__TASK DETAILS__: An exact copy of each line below is needed, with no images in it.

__EXERCISE MATERIALS__:
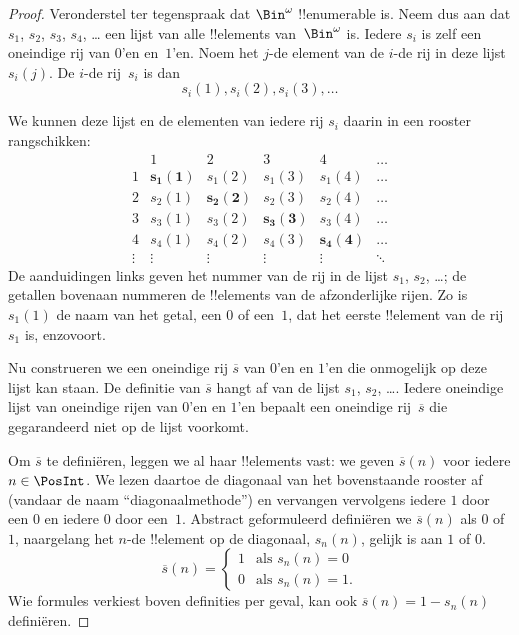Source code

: \documentclass[../../../include/open-logic-section]{subfiles}
\begin{document}
\begin{proof}
Veronderstel ter tegenspraak dat $\Bin^\omega$ !!{enumerable} is. Neem
dus aan dat $s_{1}$, $s_{2}$, $s_{3}$, $s_{4}$, \dots{} een lijst van
alle !!{element}s van~$\Bin^\omega$ is. Iedere $s_i$ is zelf een
oneindige rij van $0$'en en~$1$'en. Noem het $j$-de element van de
$i$-de rij in deze lijst $s_i(j)$. De $i$-de rij~$s_i$ is dan
\[
s_i(1), s_i(2), s_i(3), \dots
\]

We kunnen deze lijst en de elementen van iedere rij $s_i$ daarin in een
rooster rangschikken:
\[
\begin{array}{c|c|c|c|c|c}
& 1 & 2 & 3 & 4 & \dots \\\hline
1 & \mathbf{s_{1}(1)} & s_{1}(2) & s_{1}(3) & s_1(4) & \dots \\\hline
2 & s_{2}(1)& \mathbf{s_{2}(2)} & s_2(3) & s_2(4) & \dots \\\hline
3 & s_{3}(1)& s_{3}(2) & \mathbf{s_3(3)} & s_3(4) & \dots \\\hline
4 & s_{4}(1)& s_{4}(2) & s_4(3) & \mathbf{s_4(4)} & \dots \\\hline
\vdots & \vdots & \vdots & \vdots & \vdots & \mathbf{\ddots}
\end{array}
\]
De aanduidingen links geven het nummer van de rij in de lijst $s_1$,
$s_2$, \dots; de getallen bovenaan nummeren de !!{element}s van de
afzonderlijke rijen. Zo is $s_{1}(1)$ de naam van het getal, een $0$ of
een~$1$, dat het eerste !!{element} van de rij $s_{1}$ is, enzovoort.

Nu construeren we een oneindige rij $\overline{s}$ van $0$'en en $1$'en
die onmogelijk op deze lijst kan staan. De definitie van $\overline{s}$
hangt af van de lijst $s_1$, $s_2$, \dots. Iedere oneindige lijst van
oneindige rijen van $0$'en en $1$'en bepaalt een oneindige
rij~$\overline{s}$ die gegarandeerd niet op de lijst voorkomt.

Om $\overline{s}$ te definiëren, leggen we al haar !!{element}s vast:
we geven $\overline{s}(n)$ voor iedere $n \in \PosInt$. We lezen daartoe
de diagonaal van het bovenstaande rooster af (vandaar de naam
``diagonaalmethode'') en vervangen vervolgens iedere $1$ door een $0$
en iedere $0$ door een~$1$. Abstract geformuleerd definiëren we
$\overline{s}(n)$ als $0$ of $1$, naargelang het $n$-de !!{element} op
de diagonaal, $s_n(n)$, gelijk is aan $1$ of $0$.
\[
\overline{s}(n) =
\begin{cases}
1 & \text{als $s_{n}(n) = 0$}\\
0 & \text{als $s_{n}(n) = 1$}.
\end{cases}
\]
Wie formules verkiest boven definities per geval, kan ook
$\overline{s}(n) = 1 - s_n(n)$ definiëren.


\end{proof}
\end{document}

__TASK RESULT__:
Source code

: \documentclass[../../../include/open-logic-section]{subfiles}
\begin{document}
\begin{proof}
Veronderstel ter tegenspraak dat $\Bin^\omega$ !!{enumerable} is. Neem
dus aan dat $s_{1}$, $s_{2}$, $s_{3}$, $s_{4}$, \dots{} een lijst van
alle !!{element}s van~$\Bin^\omega$ is. Iedere $s_i$ is zelf een
oneindige rij van $0$'en en~$1$'en. Noem het $j$-de element van de
$i$-de rij in deze lijst $s_i(j)$. De $i$-de rij~$s_i$ is dan
\[
s_i(1), s_i(2), s_i(3), \dots
\]

We kunnen deze lijst en de elementen van iedere rij $s_i$ daarin in een
rooster rangschikken:
\[
\begin{array}{c|c|c|c|c|c}
& 1 & 2 & 3 & 4 & \dots \\\hline
1 & \mathbf{s_{1}(1)} & s_{1}(2) & s_{1}(3) & s_1(4) & \dots \\\hline
2 & s_{2}(1)& \mathbf{s_{2}(2)} & s_2(3) & s_2(4) & \dots \\\hline
3 & s_{3}(1)& s_{3}(2) & \mathbf{s_3(3)} & s_3(4) & \dots \\\hline
4 & s_{4}(1)& s_{4}(2) & s_4(3) & \mathbf{s_4(4)} & \dots \\\hline
\vdots & \vdots & \vdots & \vdots & \vdots & \mathbf{\ddots}
\end{array}
\]
De aanduidingen links geven het nummer van de rij in de lijst $s_1$,
$s_2$, \dots; de getallen bovenaan nummeren de !!{element}s van de
afzonderlijke rijen. Zo is $s_{1}(1)$ de naam van het getal, een $0$ of
een~$1$, dat het eerste !!{element} van de rij $s_{1}$ is, enzovoort.

Nu construeren we een oneindige rij $\overline{s}$ van $0$'en en $1$'en
die onmogelijk op deze lijst kan staan. De definitie van $\overline{s}$
hangt af van de lijst $s_1$, $s_2$, \dots. Iedere oneindige lijst van
oneindige rijen van $0$'en en $1$'en bepaalt een oneindige
rij~$\overline{s}$ die gegarandeerd niet op de lijst voorkomt.

Om $\overline{s}$ te definiëren, leggen we al haar !!{element}s vast:
we geven $\overline{s}(n)$ voor iedere $n \in \PosInt$. We lezen daartoe
de diagonaal van het bovenstaande rooster af (vandaar de naam
``diagonaalmethode'') en vervangen vervolgens iedere $1$ door een $0$
en iedere $0$ door een~$1$. Abstract geformuleerd definiëren we
$\overline{s}(n)$ als $0$ of $1$, naargelang het $n$-de !!{element} op
de diagonaal, $s_n(n)$, gelijk is aan $1$ of $0$.
\[
\overline{s}(n) =
\begin{cases}
1 & \text{als $s_{n}(n) = 0$}\\
0 & \text{als $s_{n}(n) = 1$}.
\end{cases}
\]
Wie formules verkiest boven definities per geval, kan ook
$\overline{s}(n) = 1 - s_n(n)$ definiëren.


\end{proof}
\end{document}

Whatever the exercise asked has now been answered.